In Helmholz v. Greene, 173 Wis. 306, 181 N. W. 221, where an offer was communicated by a broker to the owner and the owner accepted by telegram: “Accept nine thousand cash, purchaser to pay commission and satisfy tenant with whom I have only tentative agreement,” it was held a qualified acceptance and did not create a binding contract.

In Clark v. Burr, 85 Wis. 649, 55 N. W. 401, A. gave an option to B. to buy certain land,' after which a building upon the land burned. The defendant accepted the option and in a separate writing demanded that the insurance money on the building be paid to him or applied on the purchase price. In this case both parties claimed there was a contract. It was there said:

“The acceptance of an offer upon terms varying from those of the offer, however slight, is a rejection of the offer.” Citing National Bank v. Hall, 101 U. S. 43, 50.

For further instances of qualified acceptance see Shores L. Co. v. Patterson, 98 Wis. 534, 74 N. W. 367; Baker v. Holt, 56 Wis. 100, 14 N. W. 8; Turner v. McCormick, 56 W. Va. 161, 49 S. E. 28, 107 Am. St. Rep. 904; Russell v. Falls Mfg. Co. 106 Wis. 329, 82 N. W. 134; 1 Page, Contracts (2d ed.) §§ 167-184.

For cases holding that an inquiry or suggestion not amounting to a condition of acceptance is not a material variation, see Matteson v.

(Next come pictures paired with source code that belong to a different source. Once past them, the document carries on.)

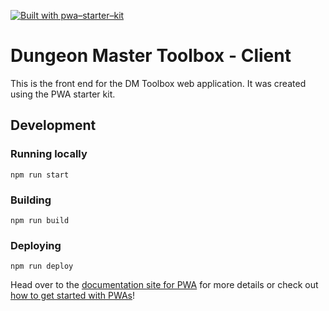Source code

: [![Built with pwa–starter–kit](https://img.shields.io/badge/built_with-pwa–starter–kit_-blue.svg)](https://github.com/Polymer/pwa-starter-kit "Built with pwa–starter–kit")

# Dungeon Master Toolbox - Client

This is the front end for the DM Toolbox web application. It was created using the PWA starter kit.

## Development

### Running locally

`npm run start`

### Building

`npm run build`

### Deploying

`npm run deploy`

Head over to the [documentation site for PWA](https://polymer.github.io/pwa-starter-kit/) for more details or check out [how to get started with PWAs](https://polymer.github.io/pwa-starter-kit/setup/)!
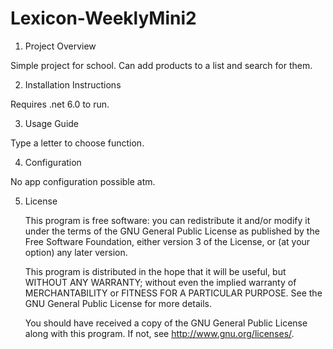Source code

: # Lexicon-WeeklyMini2
1. Project Overview
   
Simple project for school. Can add products to a list and search for them.

2. Installation Instructions
   
Requires .net 6.0 to run. 

3. Usage Guide
   
Type a letter to choose function. 

4. Configuration
   
No app configuration possible atm. 


5. License

   This program is free software: you can redistribute it and/or modify
    it under the terms of the GNU General Public License as published by
    the Free Software Foundation, either version 3 of the License, or
    (at your option) any later version.

    This program is distributed in the hope that it will be useful,
    but WITHOUT ANY WARRANTY; without even the implied warranty of
    MERCHANTABILITY or FITNESS FOR A PARTICULAR PURPOSE.  See the
    GNU General Public License for more details.

    You should have received a copy of the GNU General Public License
    along with this program.  If not, see <http://www.gnu.org/licenses/>.

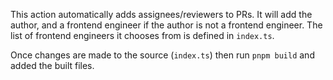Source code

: This action automatically adds assignees/reviewers to PRs. It will add the author, and a frontend engineer if the author is not a frontend engineer. The list of frontend engineers it chooses from is defined in `index.ts`.

Once changes are made to the source (`index.ts`) then run `pnpm build` and added the built files.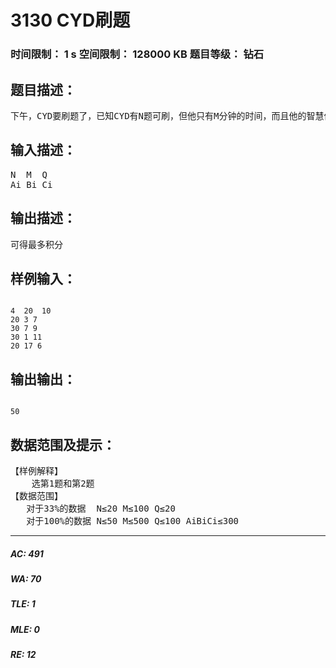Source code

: # 3130 CYD刷题   
### 时间限制： 1 s     空间限制： 128000 KB     题目等级： 钻石  
## 题目描述：  

<pre>
下午，CYD要刷题了，已知CYD有N题可刷，但他只有M分钟的时间，而且他的智慧值为Q，也就是说他只能做出难度小于等于Q的题目。已知每题可得积分Ai，需花费时间Bi，难度为Ci，问CYD最多可得多少积分。
</pre>
  
  
## 输入描述：  

<pre>
N  M  Q
Ai Bi Ci
</pre>
  
  
## 输出描述：  

<pre>
可得最多积分
</pre>
  
  
## 样例输入：  

<pre><code>
4  20  10
20 3 7
30 7 9
30 1 11
20 17 6
</code></pre>
  
  
## 输出输出：  

<pre><code>
50
</code></pre>
  
  
## 数据范围及提示：  

<pre>
【样例解释】
    选第1题和第2题
【数据范围】
   对于33%的数据  N≤20 M≤100 Q≤20
   对于100%的数据 N≤50 M≤500 Q≤100 AiBiCi≤300
</pre>
  
  
***  

##### AC: 491  
##### WA: 70  
##### TLE: 1  
##### MLE: 0  
##### RE: 12  
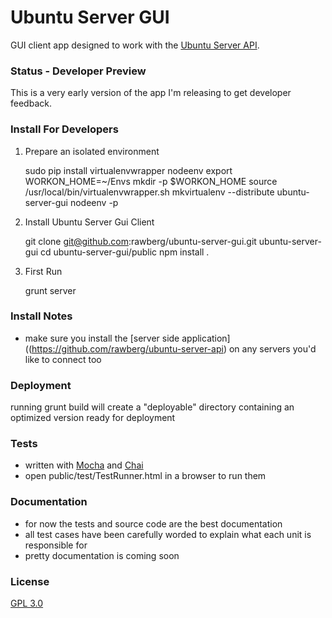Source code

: Ubuntu Server GUI
=================

GUI client app designed to work with the [Ubuntu Server API](https://github.com/rawberg/ubuntu-server-api).


### Status - Developer Preview

This is a very early version of the app I'm releasing to get developer feedback.


### Install For Developers

1. Prepare an isolated environment

    sudo pip install virtualenvwrapper nodeenv
	export WORKON_HOME=~/Envs
	mkdir -p $WORKON_HOME
	source /usr/local/bin/virtualenvwrapper.sh
	mkvirtualenv --distribute ubuntu-server-gui
	nodeenv -p

2. Install Ubuntu Server Gui Client

    git clone git@github.com:rawberg/ubuntu-server-gui.git ubuntu-server-gui
    cd ubuntu-server-gui/public
    npm install .

3. First Run

    grunt server


### Install Notes

- make sure you install the [server side application]((https://github.com/rawberg/ubuntu-server-api) on any servers you'd like to connect too


### Deployment

running grunt build will create a "deployable" directory containing an optimized version ready for deployment


### Tests

- written with [Mocha](http://visionmedia.github.com/mocha/) and [Chai](http://chaijs.com/api/bdd/)
- open public/test/TestRunner.html in a browser to run them


### Documentation

- for now the tests and source code are the best documentation
- all test cases have been carefully worded to explain what each unit is responsible for
- pretty documentation is coming soon


### License

[GPL 3.0](http://opensource.org/licenses/GPL-3.0)
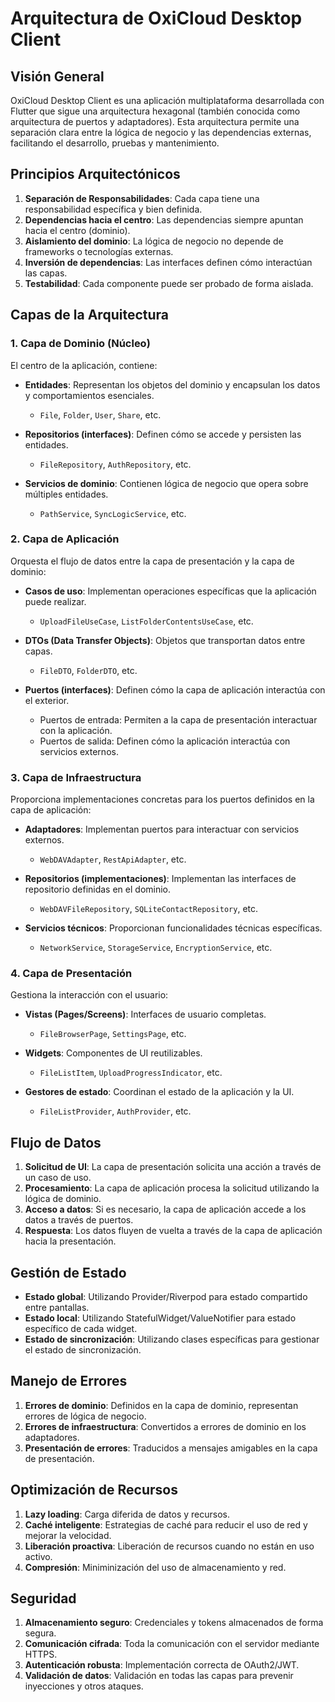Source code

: # Arquitectura de OxiCloud Desktop Client

## Visión General

OxiCloud Desktop Client es una aplicación multiplataforma desarrollada con Flutter que sigue una arquitectura hexagonal (también conocida como arquitectura de puertos y adaptadores). Esta arquitectura permite una separación clara entre la lógica de negocio y las dependencias externas, facilitando el desarrollo, pruebas y mantenimiento.

## Principios Arquitectónicos

1. **Separación de Responsabilidades**: Cada capa tiene una responsabilidad específica y bien definida.
2. **Dependencias hacia el centro**: Las dependencias siempre apuntan hacia el centro (dominio).
3. **Aislamiento del dominio**: La lógica de negocio no depende de frameworks o tecnologías externas.
4. **Inversión de dependencias**: Las interfaces definen cómo interactúan las capas.
5. **Testabilidad**: Cada componente puede ser probado de forma aislada.

## Capas de la Arquitectura

### 1. Capa de Dominio (Núcleo)

El centro de la aplicación, contiene:

- **Entidades**: Representan los objetos del dominio y encapsulan los datos y comportamientos esenciales.
  - `File`, `Folder`, `User`, `Share`, etc.

- **Repositorios (interfaces)**: Definen cómo se accede y persisten las entidades.
  - `FileRepository`, `AuthRepository`, etc.

- **Servicios de dominio**: Contienen lógica de negocio que opera sobre múltiples entidades.
  - `PathService`, `SyncLogicService`, etc.

### 2. Capa de Aplicación

Orquesta el flujo de datos entre la capa de presentación y la capa de dominio:

- **Casos de uso**: Implementan operaciones específicas que la aplicación puede realizar.
  - `UploadFileUseCase`, `ListFolderContentsUseCase`, etc.

- **DTOs (Data Transfer Objects)**: Objetos que transportan datos entre capas.
  - `FileDTO`, `FolderDTO`, etc.

- **Puertos (interfaces)**: Definen cómo la capa de aplicación interactúa con el exterior.
  - Puertos de entrada: Permiten a la capa de presentación interactuar con la aplicación.
  - Puertos de salida: Definen cómo la aplicación interactúa con servicios externos.

### 3. Capa de Infraestructura

Proporciona implementaciones concretas para los puertos definidos en la capa de aplicación:

- **Adaptadores**: Implementan puertos para interactuar con servicios externos.
  - `WebDAVAdapter`, `RestApiAdapter`, etc.

- **Repositorios (implementaciones)**: Implementan las interfaces de repositorio definidas en el dominio.
  - `WebDAVFileRepository`, `SQLiteContactRepository`, etc.

- **Servicios técnicos**: Proporcionan funcionalidades técnicas específicas.
  - `NetworkService`, `StorageService`, `EncryptionService`, etc.

### 4. Capa de Presentación

Gestiona la interacción con el usuario:

- **Vistas (Pages/Screens)**: Interfaces de usuario completas.
  - `FileBrowserPage`, `SettingsPage`, etc.

- **Widgets**: Componentes de UI reutilizables.
  - `FileListItem`, `UploadProgressIndicator`, etc.

- **Gestores de estado**: Coordinan el estado de la aplicación y la UI.
  - `FileListProvider`, `AuthProvider`, etc.

## Flujo de Datos

1. **Solicitud de UI**: La capa de presentación solicita una acción a través de un caso de uso.
2. **Procesamiento**: La capa de aplicación procesa la solicitud utilizando la lógica de dominio.
3. **Acceso a datos**: Si es necesario, la capa de aplicación accede a los datos a través de puertos.
4. **Respuesta**: Los datos fluyen de vuelta a través de la capa de aplicación hacia la presentación.

## Gestión de Estado

- **Estado global**: Utilizando Provider/Riverpod para estado compartido entre pantallas.
- **Estado local**: Utilizando StatefulWidget/ValueNotifier para estado específico de cada widget.
- **Estado de sincronización**: Utilizando clases específicas para gestionar el estado de sincronización.

## Manejo de Errores

1. **Errores de dominio**: Definidos en la capa de dominio, representan errores de lógica de negocio.
2. **Errores de infraestructura**: Convertidos a errores de dominio en los adaptadores.
3. **Presentación de errores**: Traducidos a mensajes amigables en la capa de presentación.

## Optimización de Recursos

1. **Lazy loading**: Carga diferida de datos y recursos.
2. **Caché inteligente**: Estrategias de caché para reducir el uso de red y mejorar la velocidad.
3. **Liberación proactiva**: Liberación de recursos cuando no están en uso activo.
4. **Compresión**: Miniminización del uso de almacenamiento y red.

## Seguridad

1. **Almacenamiento seguro**: Credenciales y tokens almacenados de forma segura.
2. **Comunicación cifrada**: Toda la comunicación con el servidor mediante HTTPS.
3. **Autenticación robusta**: Implementación correcta de OAuth2/JWT.
4. **Validación de datos**: Validación en todas las capas para prevenir inyecciones y otros ataques.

Scofield, 27 Wis. 671; Kreutzer v. Lynch, 122 Wis. 474, 100 N. W. 887; Curtis L. & L. Co. v. Interior L. Co. 137 Wis. 341, 118 N. W. 853.

The acceptance by tender of a check of a third party for *456$150 presents an interesting question which we do not find it necessary to decide. In that connection attention is called to State ex rel. News P. Co. v. Park, 166 Wis. 386, 165 N. W. 289; Anno. 8 A. L. R. 1268; Anno. 11 A. L. R. 811.

From what has been said it follows that the court erred in granting specific performance, there being no valid contract.

By the Court. — Judgment of the circuit court reversed, and cause remanded with directions to dismiss the complaint.